**Your goal**
Using the listing below, set down each line from the line containing "very actively investigated." through the line containing "as very massive", both ends included, exactly and with nothing added.

***

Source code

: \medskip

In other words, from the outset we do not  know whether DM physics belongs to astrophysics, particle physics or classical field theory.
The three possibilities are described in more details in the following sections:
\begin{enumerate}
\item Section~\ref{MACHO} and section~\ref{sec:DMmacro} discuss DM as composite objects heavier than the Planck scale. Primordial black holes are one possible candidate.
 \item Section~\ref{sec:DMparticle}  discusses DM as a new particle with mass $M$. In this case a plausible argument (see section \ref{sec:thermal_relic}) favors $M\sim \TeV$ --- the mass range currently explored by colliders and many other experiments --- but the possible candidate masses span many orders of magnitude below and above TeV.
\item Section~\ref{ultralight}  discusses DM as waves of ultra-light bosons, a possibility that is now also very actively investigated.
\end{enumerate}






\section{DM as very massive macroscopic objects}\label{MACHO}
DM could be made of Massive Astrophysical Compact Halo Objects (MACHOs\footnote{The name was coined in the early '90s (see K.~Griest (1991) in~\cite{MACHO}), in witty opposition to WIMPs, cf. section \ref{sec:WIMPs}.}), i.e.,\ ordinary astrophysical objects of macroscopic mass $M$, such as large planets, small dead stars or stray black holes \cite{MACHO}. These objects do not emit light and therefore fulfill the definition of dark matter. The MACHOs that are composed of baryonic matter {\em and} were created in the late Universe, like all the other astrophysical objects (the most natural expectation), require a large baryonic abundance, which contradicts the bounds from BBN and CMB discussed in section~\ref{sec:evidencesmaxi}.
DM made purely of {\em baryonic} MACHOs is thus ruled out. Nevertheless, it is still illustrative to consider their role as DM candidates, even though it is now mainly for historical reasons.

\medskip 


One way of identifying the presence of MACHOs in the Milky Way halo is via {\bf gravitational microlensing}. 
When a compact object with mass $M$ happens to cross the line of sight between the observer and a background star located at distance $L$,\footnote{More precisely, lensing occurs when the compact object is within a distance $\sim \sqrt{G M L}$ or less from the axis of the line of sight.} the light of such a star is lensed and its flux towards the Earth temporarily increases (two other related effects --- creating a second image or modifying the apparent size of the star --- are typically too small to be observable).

***

**Task result**
\item Section~\ref{ultralight}  discusses DM as waves of ultra-light bosons, a possibility that is now also very actively investigated.
\end{enumerate}






\section{DM as very massive macroscopic objects}\label{MACHO}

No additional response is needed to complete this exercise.